# Is Pay Per Click Ads Worth The Money You Pay?



## Spicetag (Jun 7, 2011)

Hello All,

I was looking up some new ways of promoting my website and was looking a little into Pay Per Click. Is it worth it? I've heard its good to advertise this way, but I have to pay for every click even if that click doesn't mean a sale. Has any one got any information on this area, share the same issues or even has experience with this advertising method.

Any help would be really appreciated.
Thanks for reading,
Jordan


----------



## splathead (Dec 4, 2005)

"You can lead a horse to water, but you can't make it drink".
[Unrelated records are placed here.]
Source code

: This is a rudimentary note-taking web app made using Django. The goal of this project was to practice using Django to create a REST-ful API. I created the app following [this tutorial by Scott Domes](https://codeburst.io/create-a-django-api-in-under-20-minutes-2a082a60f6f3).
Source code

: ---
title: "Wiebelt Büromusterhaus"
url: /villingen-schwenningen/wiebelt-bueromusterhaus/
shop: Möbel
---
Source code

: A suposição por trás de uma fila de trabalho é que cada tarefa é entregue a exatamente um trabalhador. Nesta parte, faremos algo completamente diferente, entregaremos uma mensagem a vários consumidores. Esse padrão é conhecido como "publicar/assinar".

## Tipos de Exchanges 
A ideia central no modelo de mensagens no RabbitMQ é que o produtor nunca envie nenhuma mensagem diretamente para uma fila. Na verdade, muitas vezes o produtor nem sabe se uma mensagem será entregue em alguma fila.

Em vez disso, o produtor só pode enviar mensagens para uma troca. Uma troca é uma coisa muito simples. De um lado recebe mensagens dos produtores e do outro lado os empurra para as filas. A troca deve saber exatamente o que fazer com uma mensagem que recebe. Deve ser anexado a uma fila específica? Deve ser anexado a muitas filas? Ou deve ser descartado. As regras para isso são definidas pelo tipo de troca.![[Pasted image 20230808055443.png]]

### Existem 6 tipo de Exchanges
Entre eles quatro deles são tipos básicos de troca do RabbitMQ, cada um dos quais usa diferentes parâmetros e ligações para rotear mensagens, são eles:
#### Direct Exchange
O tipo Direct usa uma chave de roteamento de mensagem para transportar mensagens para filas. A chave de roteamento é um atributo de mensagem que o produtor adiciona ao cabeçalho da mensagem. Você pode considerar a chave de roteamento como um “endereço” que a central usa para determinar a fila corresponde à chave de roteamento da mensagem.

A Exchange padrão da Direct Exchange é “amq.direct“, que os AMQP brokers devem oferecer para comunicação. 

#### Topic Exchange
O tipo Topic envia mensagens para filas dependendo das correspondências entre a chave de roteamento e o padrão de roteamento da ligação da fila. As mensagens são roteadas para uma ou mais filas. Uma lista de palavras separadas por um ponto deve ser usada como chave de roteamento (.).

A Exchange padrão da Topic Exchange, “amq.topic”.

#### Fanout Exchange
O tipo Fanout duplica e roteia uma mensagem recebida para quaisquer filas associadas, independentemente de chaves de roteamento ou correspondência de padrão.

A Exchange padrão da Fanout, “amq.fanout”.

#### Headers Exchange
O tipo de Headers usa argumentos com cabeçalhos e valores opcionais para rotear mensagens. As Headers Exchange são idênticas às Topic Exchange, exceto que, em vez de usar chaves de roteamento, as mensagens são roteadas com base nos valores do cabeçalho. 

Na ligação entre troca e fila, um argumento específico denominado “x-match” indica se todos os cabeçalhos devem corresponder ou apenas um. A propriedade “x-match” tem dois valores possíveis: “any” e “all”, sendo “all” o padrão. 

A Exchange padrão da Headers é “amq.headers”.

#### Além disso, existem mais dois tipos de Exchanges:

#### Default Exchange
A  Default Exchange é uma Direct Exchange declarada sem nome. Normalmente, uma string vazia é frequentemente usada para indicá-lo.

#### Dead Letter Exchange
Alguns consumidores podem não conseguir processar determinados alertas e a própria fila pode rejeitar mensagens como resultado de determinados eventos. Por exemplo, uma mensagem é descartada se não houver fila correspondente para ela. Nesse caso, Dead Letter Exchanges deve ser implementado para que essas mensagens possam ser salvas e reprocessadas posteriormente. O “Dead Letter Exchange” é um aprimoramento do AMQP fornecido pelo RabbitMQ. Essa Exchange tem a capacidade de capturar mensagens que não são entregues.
Pay per click is worth it if you have product people like enough to buy. So the trick is to make sure those who are doing the clicking are your target market. Your key word search terms are very, very important. 't-shirt', 'funny tee', etc. probably won't cut it. Search terms should be as detailed as you can make them to attract your target market while not so detailed as to not have hits at all.


----------



## dottavig (May 2, 2011)

Yes, pay per click is not going to blindly create sales for you. You have to come up with marketing wording for your ads and you have to really think about who to enable those ads to be seen by. The right search words make all the difference, T-shirts i imagine is incredibly over used and expensive per click while "insert unique click here" T-shirts is not only a better fit but also cheaper.


----------



## dottavig (May 2, 2011)

also i forgot to mention, Google ads and Facebook always seem to have try us out programs that give you $50 or so worth of free click money. When i did google i got 50$ plus free marketing help. I dont remember where i found the freebies from but im sure with a little searching they shouldnt be too hard to find.


----------



## CharlieK (Aug 12, 2011)

Yeah Google sent me an e-mail with a coupon for $100 in free advertising, so make sure you watch out for those offers.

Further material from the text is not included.